A clerk counts stacks of Chinese yuan at a bank on July 22, 2005 in Beijing, China.
China Photos—Getty Images
By Jonathan Chew / Fortune
August 12, 2015

China’s shocking move to devalue the yuan and to align it closer to market rates has caused the currency to fall to a four-year low. Now, the country’s central bank is intervening to stop the slide.

Sources close to the matter told The Wall Street Journal that the People’s Bank of China told state-owned banks to sell dollars to help stop the yuan’s slide relative to the American greenback, a move that comes after the yuan experienced its biggest two-day rout since 1994.
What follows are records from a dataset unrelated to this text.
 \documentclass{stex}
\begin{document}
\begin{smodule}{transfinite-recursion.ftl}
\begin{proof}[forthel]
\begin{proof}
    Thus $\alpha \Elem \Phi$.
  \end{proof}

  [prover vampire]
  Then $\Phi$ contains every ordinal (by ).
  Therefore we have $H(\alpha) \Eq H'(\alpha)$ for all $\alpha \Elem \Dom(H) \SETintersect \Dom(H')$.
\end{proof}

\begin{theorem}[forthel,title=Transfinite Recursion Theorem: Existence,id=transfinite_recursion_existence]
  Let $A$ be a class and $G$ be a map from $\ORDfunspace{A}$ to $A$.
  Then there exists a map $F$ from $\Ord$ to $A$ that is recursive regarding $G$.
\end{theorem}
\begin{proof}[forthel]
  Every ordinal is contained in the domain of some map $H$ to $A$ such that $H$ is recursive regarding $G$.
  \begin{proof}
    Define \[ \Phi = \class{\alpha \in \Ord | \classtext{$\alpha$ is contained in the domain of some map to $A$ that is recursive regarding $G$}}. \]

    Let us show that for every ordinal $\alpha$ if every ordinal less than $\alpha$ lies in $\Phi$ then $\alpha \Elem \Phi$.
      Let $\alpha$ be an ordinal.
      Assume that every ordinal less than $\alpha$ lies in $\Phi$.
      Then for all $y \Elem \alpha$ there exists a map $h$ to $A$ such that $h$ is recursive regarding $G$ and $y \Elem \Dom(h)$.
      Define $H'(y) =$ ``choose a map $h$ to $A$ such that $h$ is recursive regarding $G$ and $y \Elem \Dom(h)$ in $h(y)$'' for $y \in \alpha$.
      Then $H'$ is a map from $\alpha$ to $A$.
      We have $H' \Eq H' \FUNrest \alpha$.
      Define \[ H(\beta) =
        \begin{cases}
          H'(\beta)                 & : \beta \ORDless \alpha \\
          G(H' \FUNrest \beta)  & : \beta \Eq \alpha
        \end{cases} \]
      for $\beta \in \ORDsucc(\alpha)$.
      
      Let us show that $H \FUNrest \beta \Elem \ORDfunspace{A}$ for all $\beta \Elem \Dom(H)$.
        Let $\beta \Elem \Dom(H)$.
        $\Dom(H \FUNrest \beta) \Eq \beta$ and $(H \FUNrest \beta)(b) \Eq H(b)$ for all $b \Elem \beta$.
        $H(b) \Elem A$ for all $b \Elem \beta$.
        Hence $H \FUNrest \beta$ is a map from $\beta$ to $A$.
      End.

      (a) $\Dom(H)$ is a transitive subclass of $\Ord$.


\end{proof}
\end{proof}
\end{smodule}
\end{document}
China roiled financial markets Tuesday after it announced it would weaken the midpoint of the yuan’s trading band by nearly 2% against the US dollar. That one-day shift was the biggest since China’s currency was officially de-pegged from the U.S. dollar in 2005.

That move, likely a reaction to China’s slowing economic growth rates and stock market slumps, caused a ripple effect worldwide, leaving the Dow Jones Industrial Average down more than 200 points at Tuesday’s close.

The yuan is facing “a vicious cycle of depreciation,” Dariusz Kowalczyk, a Hong Kong-based strategist at Credit Agricole CIB, told Bloomberg. “At some point they’ll either abandon the implementation of the new fixing mechanism and stabilize the fixing, or they’ll intervene heavily.”

The global response to China’s currency changes will test Beijing’s resolve in letting free-market forces decide the currency’s value. The People’s Bank tried to stem overseas worries by answering some key questions on its website. “In view of both domestic and international economic and financial condition, currently there is no basis for persistent depreciation of [China’s currency],” said a Bank spokesman in a statement online.